RECORDS TO PROCESS:
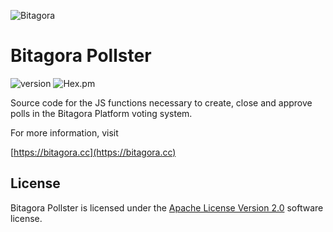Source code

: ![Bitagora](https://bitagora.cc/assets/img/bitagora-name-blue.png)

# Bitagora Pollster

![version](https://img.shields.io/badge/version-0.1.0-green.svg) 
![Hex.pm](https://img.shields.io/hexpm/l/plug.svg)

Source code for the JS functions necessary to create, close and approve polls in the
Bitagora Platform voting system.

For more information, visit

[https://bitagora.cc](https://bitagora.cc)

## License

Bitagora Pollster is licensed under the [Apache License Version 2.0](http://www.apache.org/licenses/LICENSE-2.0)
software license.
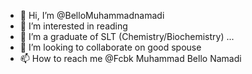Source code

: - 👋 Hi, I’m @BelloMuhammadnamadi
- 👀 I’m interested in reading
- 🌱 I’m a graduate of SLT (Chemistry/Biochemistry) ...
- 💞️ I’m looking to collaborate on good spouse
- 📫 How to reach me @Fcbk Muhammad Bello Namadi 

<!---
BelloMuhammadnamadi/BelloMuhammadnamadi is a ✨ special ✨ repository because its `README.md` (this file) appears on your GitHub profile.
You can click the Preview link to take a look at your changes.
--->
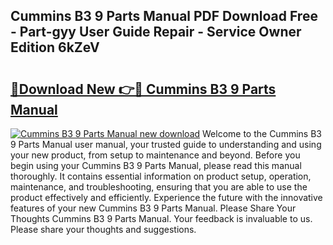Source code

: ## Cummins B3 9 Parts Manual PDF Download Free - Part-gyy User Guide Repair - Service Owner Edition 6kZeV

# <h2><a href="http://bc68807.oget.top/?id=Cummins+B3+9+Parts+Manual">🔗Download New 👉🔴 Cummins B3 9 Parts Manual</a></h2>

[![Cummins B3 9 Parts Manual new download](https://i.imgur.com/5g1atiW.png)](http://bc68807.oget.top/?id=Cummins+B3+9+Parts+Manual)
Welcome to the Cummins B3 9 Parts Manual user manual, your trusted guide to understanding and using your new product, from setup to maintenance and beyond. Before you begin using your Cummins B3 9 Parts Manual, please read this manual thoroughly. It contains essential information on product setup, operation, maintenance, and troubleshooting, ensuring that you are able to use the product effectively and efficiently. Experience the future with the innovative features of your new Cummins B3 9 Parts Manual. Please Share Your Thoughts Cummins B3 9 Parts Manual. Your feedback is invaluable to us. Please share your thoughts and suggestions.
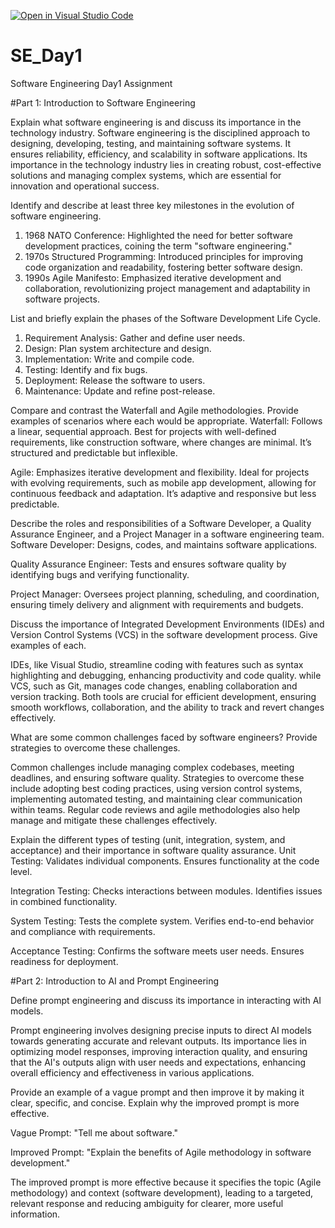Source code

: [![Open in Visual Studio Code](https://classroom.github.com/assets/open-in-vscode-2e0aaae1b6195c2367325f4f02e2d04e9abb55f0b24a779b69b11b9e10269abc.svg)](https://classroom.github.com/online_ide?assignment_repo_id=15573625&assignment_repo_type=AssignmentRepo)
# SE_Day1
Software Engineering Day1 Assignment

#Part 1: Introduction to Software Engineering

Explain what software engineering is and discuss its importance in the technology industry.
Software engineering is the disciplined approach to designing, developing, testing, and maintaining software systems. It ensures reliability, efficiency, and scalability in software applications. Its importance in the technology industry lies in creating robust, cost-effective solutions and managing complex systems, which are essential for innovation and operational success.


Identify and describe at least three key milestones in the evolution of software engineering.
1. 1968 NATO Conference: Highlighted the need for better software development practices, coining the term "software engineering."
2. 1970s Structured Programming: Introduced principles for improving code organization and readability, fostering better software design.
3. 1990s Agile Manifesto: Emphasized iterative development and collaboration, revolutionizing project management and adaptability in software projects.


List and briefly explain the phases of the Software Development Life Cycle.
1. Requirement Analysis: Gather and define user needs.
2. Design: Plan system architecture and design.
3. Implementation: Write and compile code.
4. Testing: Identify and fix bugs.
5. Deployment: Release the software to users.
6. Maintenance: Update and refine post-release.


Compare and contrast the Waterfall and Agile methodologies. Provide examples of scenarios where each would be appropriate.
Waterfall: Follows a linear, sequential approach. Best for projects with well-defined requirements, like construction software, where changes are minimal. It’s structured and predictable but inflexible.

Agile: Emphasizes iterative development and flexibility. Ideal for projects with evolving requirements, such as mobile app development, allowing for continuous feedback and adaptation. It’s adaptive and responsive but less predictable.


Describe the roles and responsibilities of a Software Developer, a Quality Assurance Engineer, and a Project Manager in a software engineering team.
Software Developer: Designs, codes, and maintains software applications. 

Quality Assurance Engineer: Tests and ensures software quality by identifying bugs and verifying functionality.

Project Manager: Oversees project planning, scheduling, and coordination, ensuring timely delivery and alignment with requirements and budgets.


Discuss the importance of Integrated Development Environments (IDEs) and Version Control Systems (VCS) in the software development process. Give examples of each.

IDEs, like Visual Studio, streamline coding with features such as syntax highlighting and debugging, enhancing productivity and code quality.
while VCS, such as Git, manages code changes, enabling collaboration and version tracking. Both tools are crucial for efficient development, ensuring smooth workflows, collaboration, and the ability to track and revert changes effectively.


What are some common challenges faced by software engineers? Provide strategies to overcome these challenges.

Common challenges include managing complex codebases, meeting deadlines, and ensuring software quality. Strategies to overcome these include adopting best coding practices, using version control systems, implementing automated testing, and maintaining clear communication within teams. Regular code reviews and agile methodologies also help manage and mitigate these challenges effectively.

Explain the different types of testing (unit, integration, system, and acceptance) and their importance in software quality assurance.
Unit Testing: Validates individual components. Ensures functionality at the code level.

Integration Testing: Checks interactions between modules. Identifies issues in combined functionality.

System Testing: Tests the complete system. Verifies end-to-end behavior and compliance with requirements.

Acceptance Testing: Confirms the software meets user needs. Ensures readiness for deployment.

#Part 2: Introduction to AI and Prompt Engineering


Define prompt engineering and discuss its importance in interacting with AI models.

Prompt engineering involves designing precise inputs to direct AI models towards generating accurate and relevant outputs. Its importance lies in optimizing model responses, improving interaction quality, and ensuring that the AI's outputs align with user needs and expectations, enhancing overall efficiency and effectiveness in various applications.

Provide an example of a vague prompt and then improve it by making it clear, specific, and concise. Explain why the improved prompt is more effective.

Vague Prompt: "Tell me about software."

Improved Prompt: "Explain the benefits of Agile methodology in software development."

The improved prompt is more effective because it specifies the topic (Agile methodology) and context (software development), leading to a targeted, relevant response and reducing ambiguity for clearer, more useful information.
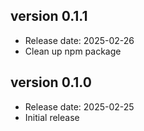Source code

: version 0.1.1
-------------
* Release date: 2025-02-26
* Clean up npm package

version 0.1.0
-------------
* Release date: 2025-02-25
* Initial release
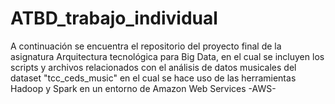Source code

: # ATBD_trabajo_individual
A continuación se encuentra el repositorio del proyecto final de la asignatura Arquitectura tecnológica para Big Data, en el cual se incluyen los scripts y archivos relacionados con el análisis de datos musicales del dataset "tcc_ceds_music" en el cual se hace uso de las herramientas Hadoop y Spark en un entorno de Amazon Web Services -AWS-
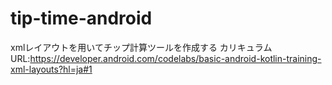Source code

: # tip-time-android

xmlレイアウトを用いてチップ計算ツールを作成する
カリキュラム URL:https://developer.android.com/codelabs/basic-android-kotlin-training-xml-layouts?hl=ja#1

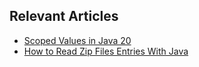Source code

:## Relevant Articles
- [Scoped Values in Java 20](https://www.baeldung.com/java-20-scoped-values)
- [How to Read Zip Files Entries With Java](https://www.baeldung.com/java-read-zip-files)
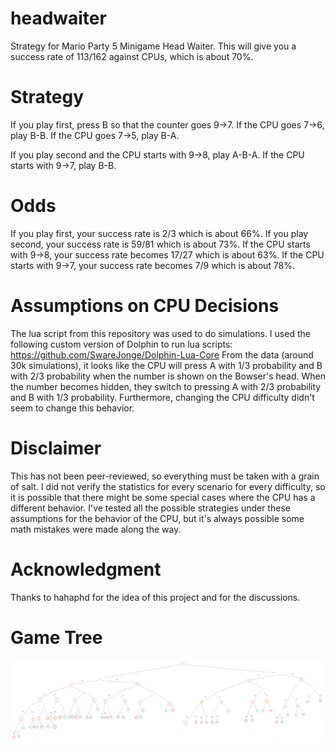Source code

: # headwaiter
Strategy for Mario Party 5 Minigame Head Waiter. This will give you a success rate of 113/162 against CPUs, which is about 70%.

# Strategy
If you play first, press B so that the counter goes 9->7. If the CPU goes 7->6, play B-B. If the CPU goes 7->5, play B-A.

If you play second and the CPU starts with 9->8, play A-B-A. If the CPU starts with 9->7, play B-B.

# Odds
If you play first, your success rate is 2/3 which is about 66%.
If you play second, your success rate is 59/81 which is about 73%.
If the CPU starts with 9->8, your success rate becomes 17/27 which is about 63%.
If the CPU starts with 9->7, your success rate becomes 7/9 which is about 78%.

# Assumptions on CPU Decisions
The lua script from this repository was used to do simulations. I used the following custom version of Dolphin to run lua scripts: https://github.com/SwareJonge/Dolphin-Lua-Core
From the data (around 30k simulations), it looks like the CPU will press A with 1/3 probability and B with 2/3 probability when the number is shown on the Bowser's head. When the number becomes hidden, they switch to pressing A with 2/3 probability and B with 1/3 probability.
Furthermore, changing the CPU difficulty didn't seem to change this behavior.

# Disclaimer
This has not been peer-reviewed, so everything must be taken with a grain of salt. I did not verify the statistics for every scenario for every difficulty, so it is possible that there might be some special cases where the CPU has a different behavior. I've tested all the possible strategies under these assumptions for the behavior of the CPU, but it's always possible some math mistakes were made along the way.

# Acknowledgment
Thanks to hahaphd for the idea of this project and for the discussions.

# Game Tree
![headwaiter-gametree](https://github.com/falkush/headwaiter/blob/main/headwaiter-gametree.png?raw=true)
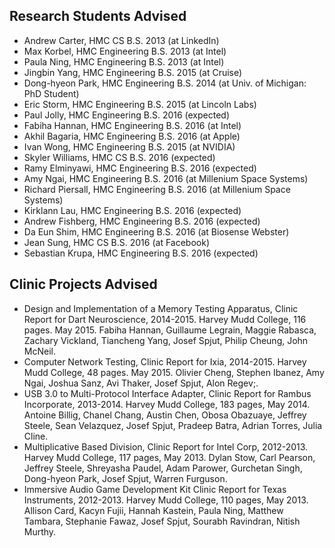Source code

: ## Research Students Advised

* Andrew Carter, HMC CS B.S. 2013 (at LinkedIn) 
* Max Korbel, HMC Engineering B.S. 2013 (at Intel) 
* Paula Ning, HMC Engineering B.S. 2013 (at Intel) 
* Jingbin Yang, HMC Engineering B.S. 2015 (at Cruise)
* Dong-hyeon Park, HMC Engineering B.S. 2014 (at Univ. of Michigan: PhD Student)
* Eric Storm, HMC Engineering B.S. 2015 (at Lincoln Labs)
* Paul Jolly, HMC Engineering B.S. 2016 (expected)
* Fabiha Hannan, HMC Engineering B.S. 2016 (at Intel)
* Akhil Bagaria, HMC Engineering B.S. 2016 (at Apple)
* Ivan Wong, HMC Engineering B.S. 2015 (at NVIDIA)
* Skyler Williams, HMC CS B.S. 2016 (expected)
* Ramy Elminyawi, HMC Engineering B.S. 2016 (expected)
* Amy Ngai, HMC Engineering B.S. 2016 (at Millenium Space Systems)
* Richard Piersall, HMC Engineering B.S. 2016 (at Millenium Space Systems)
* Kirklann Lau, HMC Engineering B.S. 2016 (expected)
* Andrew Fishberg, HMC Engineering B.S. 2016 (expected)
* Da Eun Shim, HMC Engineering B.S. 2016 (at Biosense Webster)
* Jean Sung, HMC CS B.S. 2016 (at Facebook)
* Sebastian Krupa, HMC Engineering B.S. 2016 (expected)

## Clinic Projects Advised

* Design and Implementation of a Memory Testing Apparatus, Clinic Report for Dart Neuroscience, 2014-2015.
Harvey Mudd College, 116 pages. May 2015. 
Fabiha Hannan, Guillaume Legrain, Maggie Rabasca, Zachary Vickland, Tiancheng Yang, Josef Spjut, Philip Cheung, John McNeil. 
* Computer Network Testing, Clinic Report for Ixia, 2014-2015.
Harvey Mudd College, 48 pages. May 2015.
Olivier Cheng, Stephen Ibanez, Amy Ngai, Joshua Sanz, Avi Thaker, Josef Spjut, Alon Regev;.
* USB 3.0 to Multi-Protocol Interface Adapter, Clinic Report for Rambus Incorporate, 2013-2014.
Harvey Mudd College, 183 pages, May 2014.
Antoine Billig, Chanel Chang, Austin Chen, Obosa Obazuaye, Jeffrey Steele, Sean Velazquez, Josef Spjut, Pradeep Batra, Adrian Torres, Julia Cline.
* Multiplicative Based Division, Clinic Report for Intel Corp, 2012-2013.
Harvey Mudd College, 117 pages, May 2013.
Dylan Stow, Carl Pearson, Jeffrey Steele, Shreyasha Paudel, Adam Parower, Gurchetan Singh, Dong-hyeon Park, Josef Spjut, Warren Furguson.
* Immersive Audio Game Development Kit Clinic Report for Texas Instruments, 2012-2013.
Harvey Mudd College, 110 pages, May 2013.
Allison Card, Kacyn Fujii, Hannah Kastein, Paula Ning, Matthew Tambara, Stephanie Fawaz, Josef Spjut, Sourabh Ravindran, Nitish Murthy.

PROBLEM STATEMENT: Your answer should consist of the lines from the line with "#Part 1: Introduction to Software Engineering" to the line with "Software engineering is the" above, repeated exactly, both ends included.

EXERCISE ANSWER:
#Part 1: Introduction to Software Engineering

Explain what software engineering is and discuss its importance in the technology industry.
Software engineering is the disciplined approach to designing, developing, testing, and maintaining software systems. It ensures reliability, efficiency, and scalability in software applications. Its importance in the technology industry lies in creating robust, cost-effective solutions and managing complex systems, which are essential for innovation and operational success.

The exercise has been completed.